Intervention de Philippe Bas

Réunion du 4 juin 2015 à 15h00
Renseignement et nomination du président de la commission nationale de contrôle des techniques de renseignement — Article 1er

Photo de Philippe BasPhilippe Bas, rapporteur :

Comme le président Mézard, je suis très attaché à l’épopée révolutionnaire et à la loi des 16 et 24 août 1790, qui a fondé notre organisation en ce qui concerne le contrôle des décisions de l’État.

La légitimité nationale l’a alors emporté sur le principe dynastique, avant que la légitimité démocratique ne vienne la conforter. Ce fut la fin des parlements d’Ancien Régime, qui pouvaient, par leurs jugements, entraver l’action du pouvoir royal. La loi des 16 et 24 août 1790 a interdit à tout magistrat d’entraver l’action publique, celle-ci étant devenue légitime à la suite de la Révolution française.

Aujourd’hui, plus de deux siècles plus tard, notre Constitution continue à appliquer les principes fondés par la Révolution française. Le Conseil constitutionnel a ainsi reconnu comme un principe fondamental des lois de la République le partage de nos juridictions entre celles qui assurent la protection des libertés publiques par le contrôle des actes de la puissance publique – la juridiction administrative, au faîte de laquelle siège le Conseil d’État – et celles qui tranchent des litiges entre particuliers et sanctionnent les crimes et les délits – la justice judiciaire, avec à son sommet la Cour de cassation.

Le contrôle d’un acte de la puissance publique est exercé non par l’autorité judiciaire, mais par la juridiction administrative et le Conseil d’État, sauf, bien sûr, si cet acte constitue un crime ou un délit.

La politique de renseignement se rattache à la prévention de crimes ou de délits et à la protection des intérêts fondamentaux de la nation. Elle ne relève donc pas de la justice judiciaire. L’État de droit français n’est pas l’État de droit américain, auquel il est selon moi largement supérieur, comme le montrent les errements du Patriot Act aux États-Unis. Pourquoi s’obstiner à vouloir recopier des dispositifs incompatibles avec notre ordre constitutionnel en matière de contrôle indépendant des actes de l’autorité publique ?

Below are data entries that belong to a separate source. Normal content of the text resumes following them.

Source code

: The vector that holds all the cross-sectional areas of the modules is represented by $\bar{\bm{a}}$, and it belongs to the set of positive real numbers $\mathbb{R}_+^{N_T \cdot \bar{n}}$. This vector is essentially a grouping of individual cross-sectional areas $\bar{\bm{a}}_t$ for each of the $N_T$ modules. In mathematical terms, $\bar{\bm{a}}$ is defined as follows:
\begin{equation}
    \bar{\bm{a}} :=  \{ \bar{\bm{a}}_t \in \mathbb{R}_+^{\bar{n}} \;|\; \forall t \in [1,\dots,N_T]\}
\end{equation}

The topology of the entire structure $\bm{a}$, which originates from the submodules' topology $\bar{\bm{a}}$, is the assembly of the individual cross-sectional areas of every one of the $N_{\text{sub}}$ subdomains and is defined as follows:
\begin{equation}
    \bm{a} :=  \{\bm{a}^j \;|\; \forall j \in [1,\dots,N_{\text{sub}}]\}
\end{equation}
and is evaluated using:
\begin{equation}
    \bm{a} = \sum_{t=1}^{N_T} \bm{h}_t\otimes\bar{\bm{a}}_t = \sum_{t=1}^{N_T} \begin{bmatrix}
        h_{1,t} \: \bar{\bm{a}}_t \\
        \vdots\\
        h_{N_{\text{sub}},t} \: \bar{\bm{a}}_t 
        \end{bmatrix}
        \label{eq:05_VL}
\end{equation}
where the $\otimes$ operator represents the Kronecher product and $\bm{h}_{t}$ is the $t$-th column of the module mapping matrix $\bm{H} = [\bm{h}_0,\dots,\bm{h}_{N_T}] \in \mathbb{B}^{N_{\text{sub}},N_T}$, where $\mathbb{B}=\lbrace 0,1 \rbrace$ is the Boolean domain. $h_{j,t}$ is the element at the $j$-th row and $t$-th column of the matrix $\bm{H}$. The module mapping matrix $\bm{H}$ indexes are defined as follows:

Le présent amendement, en tendant à prévoir, notamment, que la mise en œuvre d’une prérogative exécutive serait subordonnée à une autorisation du président du tribunal de grande instance de Paris, est, simplement mais radicalement, inconstitutionnel ! Son adoption créerait un trouble majeur dans la séparation entre les juridictions de l’ordre administratif, qui contrôlent la puissance publique, et les juridictions judiciaires, qui sanctionnent les crimes et délits, notamment.

C’est la raison pour laquelle la commission a rejeté cet amendement sans qu’un long examen soit nécessaire, tant il lui a paru que ces principes étaient solidement établis depuis la Révolution française.

En outre, l’information du bâtonnier en cas d’actions judiciaires visant à rechercher des éléments permettant de punir un crime ou un délit et d’en déterminer les auteurs n’est pas transposable à une procédure administrative tendant à prévenir la commission d’un crime ou d’un délit, et non à en poursuivre les auteurs.

J’ajoute que, comme chacun le sait, le bâtonnier n’est pas lui-même soumis au secret de la défense nationale. Dès lors, comment pourrait-il valablement donner le moindre avis éclairé sur la mise en œuvre d’une technique de renseignement à l’encontre d’un avocat ?

Tout en étant extrêmement soucieux de la protection des avocats, il me semble que l’adoption d’un tel amendement, outre que celui-ci est inconstitutionnel, créerait un obstacle très important à la réalisation de la finalité de prévention d’actes très graves assignée à ce projet de loi.

L’avis de la commission est donc défavorable.